§ Dataset entries
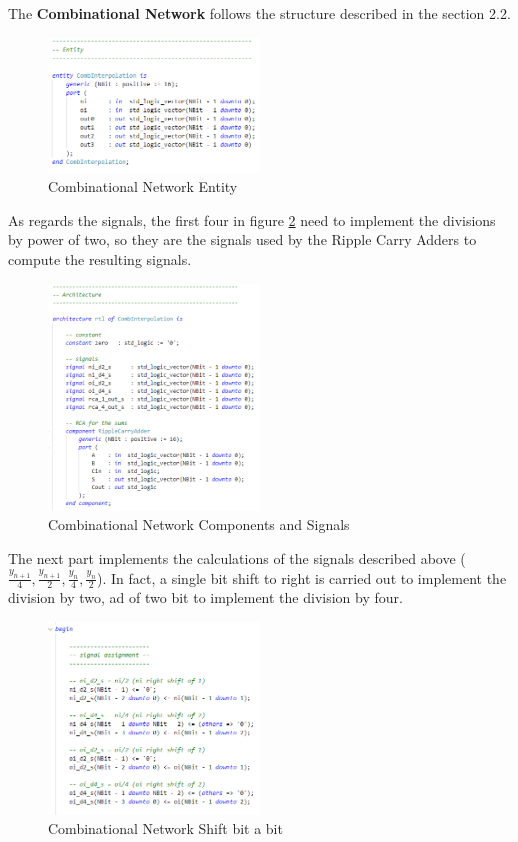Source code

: The \textbf{Combinational Network} follows the structure described in the section 2.2.

\begin{figure}[H]
    \centering
    \includegraphics[width=0.5\textwidth]{img/Chapter3/CombInterp-entity.png}
    \caption{Combinational Network Entity}
    \label{fig:CNE}
\end{figure}

As regards the signals, the first four in figure \ref{fig:CNA1} need to implement the divisions by power of two, so they are the signals used by the Ripple Carry Adders to compute the resulting signals.

\begin{figure}[H]
    \centering
    \includegraphics[width=0.5\textwidth]{img/Chapter3/CombInterp-architecture.png}
    \caption{Combinational Network Components and Signals}
    \label{fig:CNA1}
\end{figure}

The next part implements the calculations of the signals described above ($\frac{y_{n+1}}{4}, \frac{y_{n+1}}{2}, \frac{y_n}{4}, \frac{y_n}{2}$). In fact, a single bit shift to right is carried  out to implement the division by two, ad of two bit to implement the division by four.

\begin{figure}[H]
    \centering
    \includegraphics[width=0.5\textwidth]{img/Chapter3/CombInterp-shift.png}
    \caption{Combinational Network Shift bit a bit}
    \label{fig:CNA2}
\end{figure}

§ Problem to solve
Select from the material above each line in which the string "width" appears, and list those lines.

§ Result of this task
    \includegraphics[width=0.5\textwidth]{img/Chapter3/CombInterp-entity.png}
    \includegraphics[width=0.5\textwidth]{img/Chapter3/CombInterp-architecture.png}
    \includegraphics[width=0.5\textwidth]{img/Chapter3/CombInterp-shift.png}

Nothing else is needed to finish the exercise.